◆ Recorded data
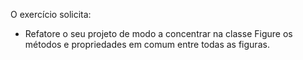 O exercício solicita:
- Refatore o seu projeto de modo a concentrar na classe Figure os métodos e propriedades em comum entre todas as figuras.

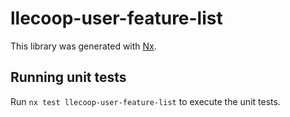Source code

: # llecoop-user-feature-list

This library was generated with [Nx](https://nx.dev).

## Running unit tests

Run `nx test llecoop-user-feature-list` to execute the unit tests.
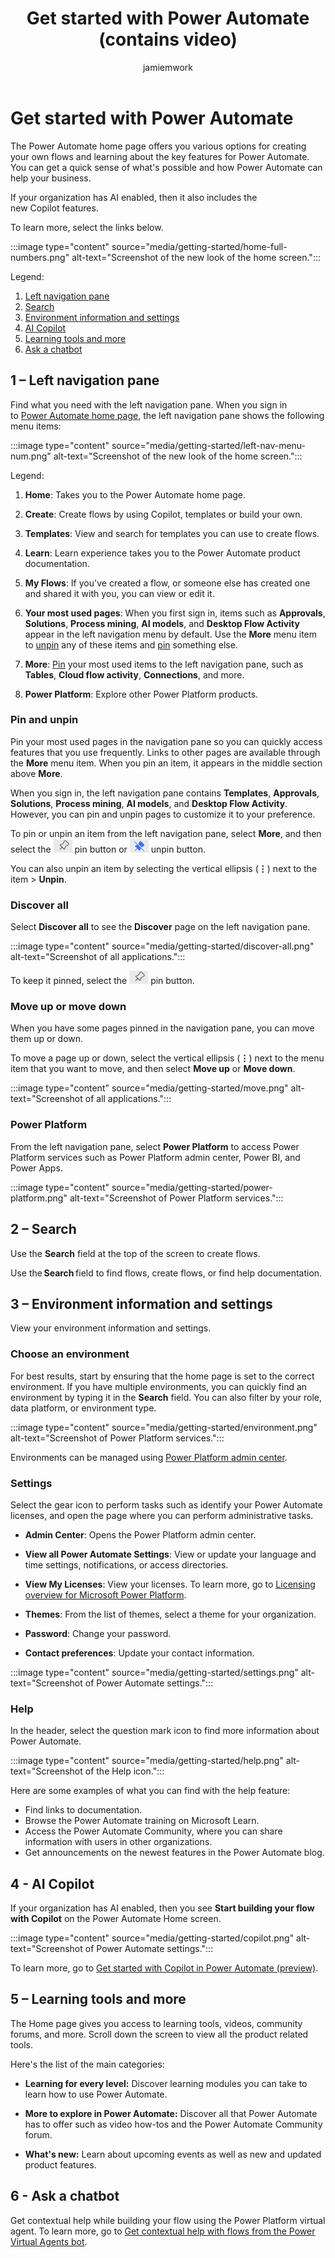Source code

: ﻿---
title: Get started with Power Automate (contains video)
description: Learn how to navigate the Power automate home page.
author: jamiemwork
contributors:
  - jamiemwork
  - v-aangie
ms.subservice: cloud-flow
ms.topic: conceptual
ms.tgt_pltfrm: na
ms.workload: na
ms.date: 09/06/2023
ms.author: jamiller
ms.reviewer: angieandrews
search.audienceType: 
  - flowmaker
  - enduser
ms.collection: get-started
---

# Get started with Power Automate

The Power Automate home page offers you various options for creating your own flows and learning about the key features for Power Automate. You can get a quick sense of what's possible and how Power Automate can help your business.

If your organization has AI enabled, then it also includes the new Copilot features.

To learn more, select the links below.

:::image type="content" source="media/getting-started/home-full-numbers.png" alt-text="Screenshot of the new look of the home screen.":::

Legend:

1. [Left navigation pane](#1--left-navigation-pane)
1. [Search](#2--search)
1. [Environment information and settings](#3--environment-information-and-settings)
1. [AI Copilot](#4---ai-copilot)
1. [Learning tools and more](#5--learning-tools-and-more)
1. [Ask a chatbot](#6---ask-a-chatbot)

## 1 – Left navigation pane

Find what you need with the left navigation pane. When you sign in to [Power Automate home page](https://make.powerautomate.com), the left navigation pane shows the following menu items:

:::image type="content" source="media/getting-started/left-nav-menu-num.png" alt-text="Screenshot of the new look of the home screen.":::

Legend:

1. **Home**: Takes you to the Power Automate home page.

1. **Create**: Create flows by using Copilot, templates or build your own.

1. **Templates**: View and search for templates you can use to create flows.

1. **Learn**: Learn experience takes you to the Power Automate product documentation.

1. **My Flows**: If you've created a flow, or someone else has created one and shared it with you, you can view or edit it.

1. **Your most used pages**: When you first sign in, items such as **Approvals**, **Solutions**, **Process mining**, **AI models**, and **Desktop Flow Activity** appear in the left navigation menu by default. Use the **More** menu item to [unpin](#pin-and-unpin) any of these items and [pin](#pin-and-unpin) something else.

1. **More**: [Pin](#pin-and-unpin) your most used items to the left navigation pane, such as **Tables**, **Cloud flow activity**, **Connections**, and more.

1. **Power Platform**: Explore other Power Platform products.

### Pin and unpin

Pin your most used pages in the navigation pane so you can quickly access features that you use frequently. Links to other pages are available through the **More** menu item. When you pin an item, it appears in the middle section above **More**.

When you sign in, the left navigation pane contains **Templates**, **Approvals**, **Solutions**, **Process mining**, **AI models**, and **Desktop Flow Activity**. However, you can pin and unpin pages to customize it to your preference.

To pin or unpin an item from the left navigation pane, select **More**, and then select the ![Screenshot of the Pin icon.](media/getting-started/pin.png) pin button or ![Screenshot of the Unpin icon.](media/getting-started/unpin.png) unpin button.

You can also unpin an item by selecting the vertical ellipsis (**&vellip;**) next to the item > **Unpin**.

### Discover all

Select **Discover all** to see the **Discover** page on the left navigation pane.

:::image type="content" source="media/getting-started/discover-all.png" alt-text="Screenshot of all applications.":::

To keep it pinned, select the ![Screenshot of the Pin icon.](media/getting-started/pin.png) pin button.

### Move up or move down

When you have some pages pinned in the navigation pane, you can move them up or down.

To move a page up or down, select the vertical ellipsis (**&vellip;**) next to the menu item that you want to move, and then select **Move up** or **Move down**.

:::image type="content" source="media/getting-started/move.png" alt-text="Screenshot of all applications.":::

### Power Platform

From the left navigation pane, select **Power Platform** to access Power Platform services such as Power Platform admin center, Power BI, and Power Apps.

:::image type="content" source="media/getting-started/power-platform.png" alt-text="Screenshot of Power Platform services.":::

## 2 – Search

Use the **Search** field at the top of the screen to create flows.

Use the **Search** field to find flows, create flows, or find help documentation.

## 3 – Environment information and settings

View your environment information and settings.

### Choose an environment

For best results, start by ensuring that the home page is set to the correct environment. If you have multiple environments, you can quickly find an environment by typing it in the **Search** field. You can also filter by your role, data platform, or environment type.

:::image type="content" source="media/getting-started/environment.png" alt-text="Screenshot of Power Platform services.":::

Environments can be managed using [Power Platform admin center](https://learn.microsoft.com/en-us/power-platform/admin/environments-overview#manage-environments-in-the-power-platform-admin-center).

### Settings

Select the gear icon to perform tasks such as identify your Power Automate licenses, and open the page where you can perform administrative tasks.

- **Admin Center**: Opens the Power Platform admin center.

- **View all Power Automate Settings**: View or update your language and time settings, notifications, or access directories.

- **View My Licenses**: View your licenses. To learn more, go to [Licensing overview for Microsoft Power Platform](/power-platform/admin/pricing-billing-skus).

- **Themes**: From the list of themes, select a theme for your organization.

- **Password**: Change your password.

- **Contact preferences**: Update your contact information.

:::image type="content" source="media/getting-started/settings.png" alt-text="Screenshot of Power Automate settings.":::

### Help

In the header, select the question mark icon to find more information about Power Automate.

:::image type="content" source="media/getting-started/help.png" alt-text="Screenshot of the Help icon.":::

Here are some examples of what you can find with the help feature:

- Find links to documentation.
- Browse the Power Automate training on Microsoft Learn.
- Access the Power Automate Community, where you can share information with users in other organizations.
- Get announcements on the newest features in the Power Automate blog.

## 4 - AI Copilot

If your organization has AI enabled, then you see **Start building your flow with Copilot** on the Power Automate Home screen.

:::image type="content" source="media/getting-started/copilot.png" alt-text="Screenshot of Power Automate settings.":::

To learn more, go to [Get started with Copilot in Power Automate (preview)](get-started-with-copilot.md).

## 5 – Learning tools and more

The Home page gives you access to learning tools, videos, community forums, and more. Scroll down the screen to view all the product related tools.

Here's the list of the main categories:

- **Learning for every level:** Discover learning modules you can take to learn how to use Power Automate.

- **More to explore in Power Automate:** Discover all that Power Automate has to offer such as video how-tos and the Power Automate Community forum.

- **What's new:** Learn about upcoming events as well as new and updated product features.

## 6 - Ask a chatbot

Get contextual help while building your flow using the Power Platform virtual agent. To learn more, go to [Get contextual help with flows from the Power Virtual Agents bot](contextual-help-bot.md).
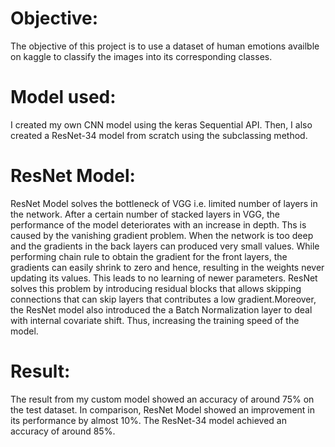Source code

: # Objective:
The objective of this project is to use a dataset of human emotions availble on kaggle to classify the images into its corresponding classes.
# Model used:
I created my own CNN model using the keras Sequential API. Then, I also created a ResNet-34 model from scratch using the subclassing method. 
# ResNet Model:
ResNet Model solves the bottleneck of VGG i.e. limited number of layers in the network. After a certain number of stacked layers in VGG, the performance of the model deteriorates with an increase in depth. Ths is caused by the vanishing gradient problem. When the network is too deep and the gradients in the back layers can produced very small values. While performing chain rule to obtain the gradient for the front layers, the gradients can easily shrink to zero and hence, resulting in the weights never updating its values. This leads to no learning of newer parameters.
ResNet solves this problem by introducing residual blocks that allows skipping connections that can skip layers that contributes a low gradient.Moreover, the ResNet model also introduced the a Batch Normalization layer to deal with internal covariate shift. Thus, increasing the training speed of the model.
# Result:
The result from my custom model showed an accuracy of around 75% on the test dataset. In comparison, ResNet Model showed an improvement in its performance by almost 10%. The ResNet-34 model achieved an accuracy of around 85%. 
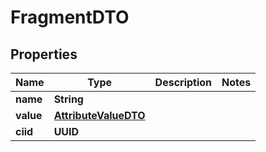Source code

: 

# FragmentDTO


## Properties

| Name | Type | Description | Notes |
|------------ | ------------- | ------------- | -------------|
|**name** | **String** |  |  |
|**value** | [**AttributeValueDTO**](AttributeValueDTO.md) |  |  |
|**ciid** | **UUID** |  |  |



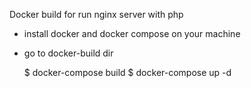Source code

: Docker build for run nginx server with php

- install docker and docker compose on your machine
- go to docker-build dir

    $ docker-compose build
    $ docker-compose up -d
    
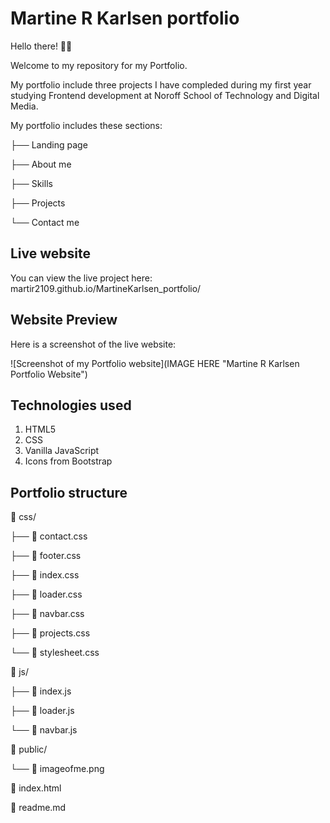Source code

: # Martine R Karlsen portfolio

Hello there! 👋🏼

Welcome to my repository for my Portfolio.

My portfolio include three projects I have compleded during my first year studying Frontend development at Noroff School of Technology and Digital Media.

My portfolio includes these sections:

├── Landing page

├── About me

├── Skills

├── Projects

└── Contact me

## Live website

You can view the live project here: martir2109.github.io/MartineKarlsen_portfolio/

## Website Preview

Here is a screenshot of the live website:

![Screenshot of my Portfolio website](IMAGE HERE "Martine R Karlsen Portfolio Website")

## Technologies used

1. HTML5
2. CSS
3. Vanilla JavaScript
4. Icons from Bootstrap

## Portfolio structure

📁 css/

├── 📄 contact.css

├── 📄 footer.css

├── 📄 index.css

├── 📄 loader.css

├── 📄 navbar.css

├── 📄 projects.css

└── 📄 stylesheet.css

📁 js/

├── 📄 index.js

├── 📄 loader.js

└── 📄 navbar.js

📁 public/

└── 📄 imageofme.png

📄 index.html

📄 readme.md
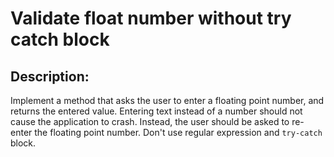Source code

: # Validate float number without try catch block

## Description:

Implement a method that asks the user to enter a floating point number, and returns the entered value. Entering text instead of a number should not cause the application to crash. Instead, the user should be asked to re-enter the floating point number. Don't use regular expression and `try-catch` block.

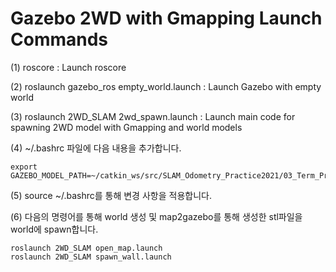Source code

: # Gazebo 2WD with Gmapping Launch Commands

(1) roscore : Launch roscore

(2) roslaunch gazebo_ros empty_world.launch : Launch Gazebo with empty world

(3) roslaunch 2WD_SLAM 2wd_spawn.launch : Launch main code for spawning 2WD model with Gmapping and world models

(4) ~/.bashrc 파일에 다음 내용을 추가합니다. 

    export GAZEBO_MODEL_PATH=~/catkin_ws/src/SLAM_Odometry_Practice2021/03_Term_Project_Indoor_SLAM_Gazebo/map:$GAZEBO_MODEL_PATH

(5) source ~/.bashrc를 통해 변경 사항을 적용합니다.

(6) 다음의 명령어를 통해 world 생성 및 map2gazebo를 통해 생성한 stl파일을 world에 spawn합니다.

    roslaunch 2WD_SLAM open_map.launch
    roslaunch 2WD_SLAM spawn_wall.launch 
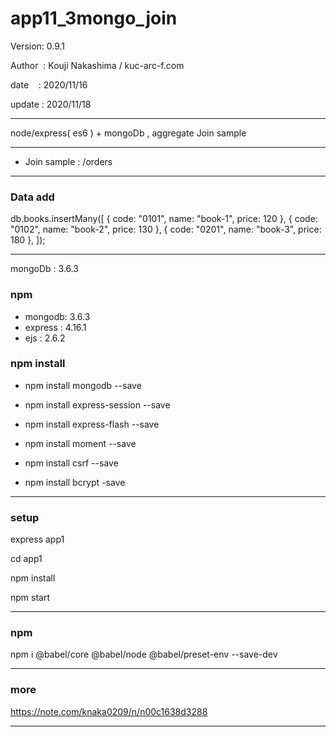 ﻿# app11_3mongo_join

 Version: 0.9.1

 Author  : Kouji Nakashima / kuc-arc-f.com

 date    : 2020/11/16 

 update : 2020/11/18

***

node/express( es6 ) + mongoDb ,  aggregate Join sample

***
* Join sample : /orders

***
### Data add

db.books.insertMany([
  { code: "0101", name: "book-1", price: 120 },
  { code: "0102", name: "book-2", price: 130  },
  { code: "0201", name: "book-3", price: 180  },
]);


***
mongoDb : 3.6.3

### npm
* mongodb: 3.6.3
* express : 4.16.1
* ejs : 2.6.2

### npm install

* npm install mongodb --save

* npm install express-session --save
* npm install express-flash --save
* npm install moment --save
* npm install csrf --save
* npm install bcrypt -save

***
### setup
express app1

cd app1

npm install

npm start

***
### npm

npm i @babel/core @babel/node @babel/preset-env --save-dev

***
### more

https://note.com/knaka0209/n/n00c1638d3288


***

◆ What this task involves
Reproduce only the lines of the records from the start up to and including the line that holds "# Get started with Power Automate"; do not carry over any picture.

◆ Output for this task
 O exercício solicita:
- Refatore o seu projeto de modo a concentrar na classe Figure os métodos e propriedades em comum entre todas as figuras.

Source code

: # llecoop-user-feature-list

This library was generated with [Nx](https://nx.dev).

## Running unit tests

Run `nx test llecoop-user-feature-list` to execute the unit tests.
Source code

: ﻿---
title: Get started with Power Automate (contains video)
description: Learn how to navigate the Power automate home page.
author: jamiemwork
contributors:
  - jamiemwork
  - v-aangie
ms.subservice: cloud-flow
ms.topic: conceptual
ms.tgt_pltfrm: na
ms.workload: na
ms.date: 09/06/2023
ms.author: jamiller
ms.reviewer: angieandrews
search.audienceType: 
  - flowmaker
  - enduser
ms.collection: get-started
---

# Get started with Power Automate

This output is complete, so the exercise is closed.